Se restassimo sul concreto sarebbe difficile sostenere che siamo effettivamente equipotenti e uguali nelle responsabilità e negli svantaggi, nelle cause e nelle conseguenze; questa difficoltà può essere ridotta se astraiamo, facendo sparire le distinzioni tra piloti e rematori, se personalizziamo il pianeta (Madre Terra), se lo sacralizziamo trasformandolo in un “dono” di dio (inteso però come comodato d’uso), che non sarebbe nelle nostre disponibilità, che dovremmo solo custodire, curare, preservare, conservare.
Non concentrarsi sulle necessarie politiche strutturali (quelle che incidono effettivamente sui cambiamenti climatici: politiche industriali, piani energetici, ecc.) ma prevalentemente sulle responsabilità dei singoli individui, genera inevitabilmente frustrazioni proprio perché i comportamenti individuali incidono poco; la sacralizzazione della “natura” favorisce il ripiegamento su un gesto simbolico che tranquillizza, che attenua il senso di colpa, che assolve (i piccoli gesti consolatori ormai diventati conformisti e assunti anche dalla pubblicità televisiva: chiudere il rubinetto per non sprecare acqua, la bottiglietta in metallo anziché in plastica).
Invece di criticare gli approcci irrazionali e poco lungimiranti all’utilizzo delle risorse naturali, viene spesso proposto un grappolo di significati che richiamano la natura violata, l’età dell’oro ormai corrotta, il paradiso perduto a causa dell’hubris, della superbia dell’umanità che pretende di auto-determinarsi. C’è dunque il grappolo che connette i campi semantici di progresso, razionalità scientifica, diritti, protagonismo, attivizzazione, futuro, socialismo; e il grappolo contrapposto della convergenza tra premoderno religioso e postmoderno neoliberista che, invece, mostra la contiguità di conservazione, amore, custodia, cura, filantropia, attesa, passivizzazione, delega, salvazione.
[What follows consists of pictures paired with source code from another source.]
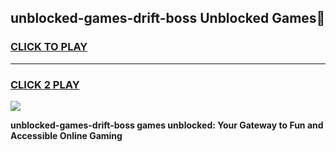 
## unblocked-games-drift-boss Unblocked Games👋
<h3>
<a href="https://news.freeplayer.one?title=unblocked-games-drift-boss&ref=16F">CLICK TO PLAY</a></h3>
<hr>

<h3>
<a href="https://news.freeplayer.one?title=unblocked-games-drift-boss&ref=16F">CLICK 2 PLAY</a>
  
</h3>

<a href="https://news.freeplayer.one?title=unblocked-games-drift-boss&ref=16F/"><img src="https://clearcache.store/games.png"></a>


**unblocked-games-drift-boss games unblocked: Your Gateway to Fun and Accessible Online Gaming**
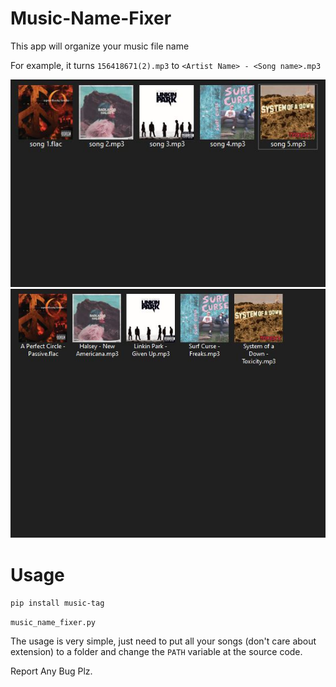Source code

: # Music-Name-Fixer
This app will organize your music file name

For example, it turns `156418671(2).mp3` to `<Artist Name> - <Song name>.mp3`

![Before](/img/before.JPG)
![Before](/img/after.JPG)

# Usage
`pip install music-tag`

`music_name_fixer.py` 

The usage is very simple, just need to put all your songs (don't care about extension) to a folder and change the `PATH` variable at the source code.

Report Any Bug Plz.

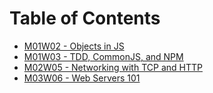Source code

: # Table of Contents

* [M01W02 - Objects in JS](/m01w02)
* [M01W03 - TDD, CommonJS, and NPM](/m01w03)
* [M02W05 - Networking with TCP and HTTP](/m02w05)
* [M03W06 - Web Servers 101](/m03w06)
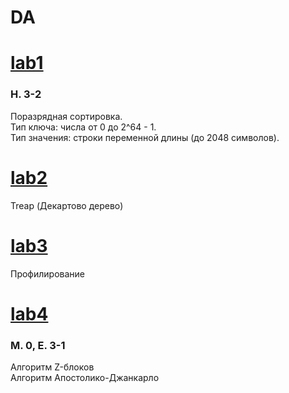 # DA

# [lab1](./lab1/src) 
### **H. 3-2**

Поразрядная сортировка.  
Тип ключа: числа от 0 до 2^64 - 1.  
Тип значения: строки переменной длины (до 2048 символов).  

# [lab2](./lab2/src) 
Treap (Декартово дерево)

# [lab3](./lab3/src) 
Профилирование

# [lab4](./lab4/) 
### **М. 0, E. 3-1**
Алгоритм Z-блоков  
Алгоритм Апостолико-Джанкарло

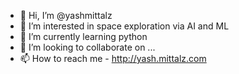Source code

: - 👋 Hi, I’m @yashmittalz
- 👀 I’m interested in space exploration via AI and ML
- 🌱 I’m currently learning python 
- 💞️ I’m looking to collaborate on ...
- 📫 How to reach me - http://yash.mittalz.com

<!---
yashmittalz/yashmittalz is a ✨ special ✨ repository because its `README.md` (this file) appears on your GitHub profile.
You can click the Preview link to take a look at your changes.
--->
Il pensiero debole e postmoderno ha proclamato la fine delle ideologie adottando implicitamente l’ideologia dominante, ovvero un pensiero forte che da decenni ha sconfitto la visione del mondo di tipo egualitario, socialista, favorendone prima la scomposizione in monotematiche (in movimenti single issue), riuscendo poi a deformarne i significati e a sussumerli, cioè a ricondurre i concetti particolari (iponimi) nell’ambito di un concetto più generale (iperonimo), quello dell’ideologia liberista diventata egemone.
Lo si può notare in particolare nel Terzo settore, dove la lotta condotta dal neoliberismo contro il welfare universalistico ha segnato importanti successi, semantici e materiali, con la diffusione del principio di sussidiarietà e della retorica bottom-up, “dal basso”, cioè del presunto ruolo salvifico del Terzo settore contro la presunta inefficienza e insostenibilità dello “statalismo”, con la diffusione della sanità convenzionata e della scuola paritaria.
Chi vuole cambiare questo mondo (non accontentandosi di “salvarlo” solo simbolicamente) deve contribuire a ri-elaborare una visione del mondo egualitaria, che individui con logica intersezionale oppressi e oppressori, i loro interessi concreti e le loro rappresentanze, innanzi tutto con una battaglia culturale, con un linguaggio autonomo e unificante. Perché le parole sono importanti.